Data for the task:
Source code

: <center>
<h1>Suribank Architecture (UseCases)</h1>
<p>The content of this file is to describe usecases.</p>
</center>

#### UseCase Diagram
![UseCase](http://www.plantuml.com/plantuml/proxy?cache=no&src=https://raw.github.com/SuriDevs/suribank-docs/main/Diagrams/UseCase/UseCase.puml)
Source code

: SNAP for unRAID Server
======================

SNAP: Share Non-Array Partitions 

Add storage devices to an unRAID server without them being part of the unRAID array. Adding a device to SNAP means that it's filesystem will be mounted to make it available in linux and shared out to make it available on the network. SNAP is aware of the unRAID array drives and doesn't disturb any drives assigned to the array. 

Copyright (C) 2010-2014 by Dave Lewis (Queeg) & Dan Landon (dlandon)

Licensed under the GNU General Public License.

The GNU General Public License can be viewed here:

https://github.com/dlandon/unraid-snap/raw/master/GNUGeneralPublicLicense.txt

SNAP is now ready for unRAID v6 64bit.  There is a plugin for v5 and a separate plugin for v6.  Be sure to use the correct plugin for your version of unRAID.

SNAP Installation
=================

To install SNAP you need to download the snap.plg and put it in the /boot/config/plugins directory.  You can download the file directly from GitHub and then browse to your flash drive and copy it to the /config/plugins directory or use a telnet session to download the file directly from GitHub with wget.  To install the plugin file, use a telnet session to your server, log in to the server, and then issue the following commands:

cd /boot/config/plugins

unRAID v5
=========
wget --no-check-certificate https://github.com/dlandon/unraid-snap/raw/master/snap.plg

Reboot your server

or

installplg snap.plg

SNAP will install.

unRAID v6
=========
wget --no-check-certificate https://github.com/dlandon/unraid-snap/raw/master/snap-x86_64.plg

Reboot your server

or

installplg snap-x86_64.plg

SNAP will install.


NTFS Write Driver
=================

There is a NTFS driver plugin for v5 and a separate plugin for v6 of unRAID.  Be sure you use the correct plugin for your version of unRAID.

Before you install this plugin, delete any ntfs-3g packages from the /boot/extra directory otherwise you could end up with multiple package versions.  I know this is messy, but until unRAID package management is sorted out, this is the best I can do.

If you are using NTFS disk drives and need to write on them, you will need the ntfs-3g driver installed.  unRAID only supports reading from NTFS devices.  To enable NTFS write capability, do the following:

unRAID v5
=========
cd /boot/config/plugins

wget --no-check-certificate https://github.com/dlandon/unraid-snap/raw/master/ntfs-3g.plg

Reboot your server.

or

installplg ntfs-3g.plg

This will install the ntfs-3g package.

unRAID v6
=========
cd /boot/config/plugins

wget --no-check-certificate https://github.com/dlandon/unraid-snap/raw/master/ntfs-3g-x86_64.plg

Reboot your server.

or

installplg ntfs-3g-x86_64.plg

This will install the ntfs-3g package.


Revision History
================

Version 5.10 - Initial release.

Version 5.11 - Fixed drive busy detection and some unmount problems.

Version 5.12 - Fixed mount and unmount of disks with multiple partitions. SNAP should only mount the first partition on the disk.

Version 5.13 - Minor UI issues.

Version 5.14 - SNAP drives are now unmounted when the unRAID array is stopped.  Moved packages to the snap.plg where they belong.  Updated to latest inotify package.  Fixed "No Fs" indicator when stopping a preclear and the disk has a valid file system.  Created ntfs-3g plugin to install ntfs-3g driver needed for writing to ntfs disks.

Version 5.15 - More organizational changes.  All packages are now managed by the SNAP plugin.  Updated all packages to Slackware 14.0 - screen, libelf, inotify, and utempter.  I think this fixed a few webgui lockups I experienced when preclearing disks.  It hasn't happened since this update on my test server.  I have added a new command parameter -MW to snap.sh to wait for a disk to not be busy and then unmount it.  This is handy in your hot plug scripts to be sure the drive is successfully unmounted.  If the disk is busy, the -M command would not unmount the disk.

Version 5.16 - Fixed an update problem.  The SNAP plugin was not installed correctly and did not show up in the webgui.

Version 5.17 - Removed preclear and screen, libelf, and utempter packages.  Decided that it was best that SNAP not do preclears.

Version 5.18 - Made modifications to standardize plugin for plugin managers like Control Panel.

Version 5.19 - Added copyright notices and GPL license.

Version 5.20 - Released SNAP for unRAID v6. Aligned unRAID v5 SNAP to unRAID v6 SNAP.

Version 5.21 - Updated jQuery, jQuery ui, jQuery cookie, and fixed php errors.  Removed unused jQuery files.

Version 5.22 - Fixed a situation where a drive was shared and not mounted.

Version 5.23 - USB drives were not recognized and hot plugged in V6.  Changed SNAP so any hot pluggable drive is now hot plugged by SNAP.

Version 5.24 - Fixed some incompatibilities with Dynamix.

About this task:
Exact reproduction of the entire listing is required.

The answer:
Source code

: <center>
<h1>Suribank Architecture (UseCases)</h1>
<p>The content of this file is to describe usecases.</p>
</center>

#### UseCase Diagram
![UseCase](http://www.plantuml.com/plantuml/proxy?cache=no&src=https://raw.github.com/SuriDevs/suribank-docs/main/Diagrams/UseCase/UseCase.puml)
Source code

: SNAP for unRAID Server
======================

SNAP: Share Non-Array Partitions 

Add storage devices to an unRAID server without them being part of the unRAID array. Adding a device to SNAP means that it's filesystem will be mounted to make it available in linux and shared out to make it available on the network. SNAP is aware of the unRAID array drives and doesn't disturb any drives assigned to the array. 

Copyright (C) 2010-2014 by Dave Lewis (Queeg) & Dan Landon (dlandon)

Licensed under the GNU General Public License.

The GNU General Public License can be viewed here:

https://github.com/dlandon/unraid-snap/raw/master/GNUGeneralPublicLicense.txt

SNAP is now ready for unRAID v6 64bit.  There is a plugin for v5 and a separate plugin for v6.  Be sure to use the correct plugin for your version of unRAID.

SNAP Installation
=================

To install SNAP you need to download the snap.plg and put it in the /boot/config/plugins directory.  You can download the file directly from GitHub and then browse to your flash drive and copy it to the /config/plugins directory or use a telnet session to download the file directly from GitHub with wget.  To install the plugin file, use a telnet session to your server, log in to the server, and then issue the following commands:

cd /boot/config/plugins

unRAID v5
=========
wget --no-check-certificate https://github.com/dlandon/unraid-snap/raw/master/snap.plg

Reboot your server

or

installplg snap.plg

SNAP will install.

unRAID v6
=========
wget --no-check-certificate https://github.com/dlandon/unraid-snap/raw/master/snap-x86_64.plg

Reboot your server

or

installplg snap-x86_64.plg

SNAP will install.


NTFS Write Driver
=================

There is a NTFS driver plugin for v5 and a separate plugin for v6 of unRAID.  Be sure you use the correct plugin for your version of unRAID.

Before you install this plugin, delete any ntfs-3g packages from the /boot/extra directory otherwise you could end up with multiple package versions.  I know this is messy, but until unRAID package management is sorted out, this is the best I can do.

If you are using NTFS disk drives and need to write on them, you will need the ntfs-3g driver installed.  unRAID only supports reading from NTFS devices.  To enable NTFS write capability, do the following:

unRAID v5
=========
cd /boot/config/plugins

wget --no-check-certificate https://github.com/dlandon/unraid-snap/raw/master/ntfs-3g.plg

Reboot your server.

or

installplg ntfs-3g.plg

This will install the ntfs-3g package.

unRAID v6
=========
cd /boot/config/plugins

wget --no-check-certificate https://github.com/dlandon/unraid-snap/raw/master/ntfs-3g-x86_64.plg

Reboot your server.

or

installplg ntfs-3g-x86_64.plg

This will install the ntfs-3g package.


Revision History
================

Version 5.10 - Initial release.

Version 5.11 - Fixed drive busy detection and some unmount problems.

Version 5.12 - Fixed mount and unmount of disks with multiple partitions. SNAP should only mount the first partition on the disk.

Version 5.13 - Minor UI issues.

Version 5.14 - SNAP drives are now unmounted when the unRAID array is stopped.  Moved packages to the snap.plg where they belong.  Updated to latest inotify package.  Fixed "No Fs" indicator when stopping a preclear and the disk has a valid file system.  Created ntfs-3g plugin to install ntfs-3g driver needed for writing to ntfs disks.

Version 5.15 - More organizational changes.  All packages are now managed by the SNAP plugin.  Updated all packages to Slackware 14.0 - screen, libelf, inotify, and utempter.  I think this fixed a few webgui lockups I experienced when preclearing disks.  It hasn't happened since this update on my test server.  I have added a new command parameter -MW to snap.sh to wait for a disk to not be busy and then unmount it.  This is handy in your hot plug scripts to be sure the drive is successfully unmounted.  If the disk is busy, the -M command would not unmount the disk.

Version 5.16 - Fixed an update problem.  The SNAP plugin was not installed correctly and did not show up in the webgui.

Version 5.17 - Removed preclear and screen, libelf, and utempter packages.  Decided that it was best that SNAP not do preclears.

Version 5.18 - Made modifications to standardize plugin for plugin managers like Control Panel.

Version 5.19 - Added copyright notices and GPL license.

Version 5.20 - Released SNAP for unRAID v6. Aligned unRAID v5 SNAP to unRAID v6 SNAP.

Version 5.21 - Updated jQuery, jQuery ui, jQuery cookie, and fixed php errors.  Removed unused jQuery files.

Version 5.22 - Fixed a situation where a drive was shared and not mounted.

Version 5.23 - USB drives were not recognized and hot plugged in V6.  Changed SNAP so any hot pluggable drive is now hot plugged by SNAP.

Version 5.24 - Fixed some incompatibilities with Dynamix.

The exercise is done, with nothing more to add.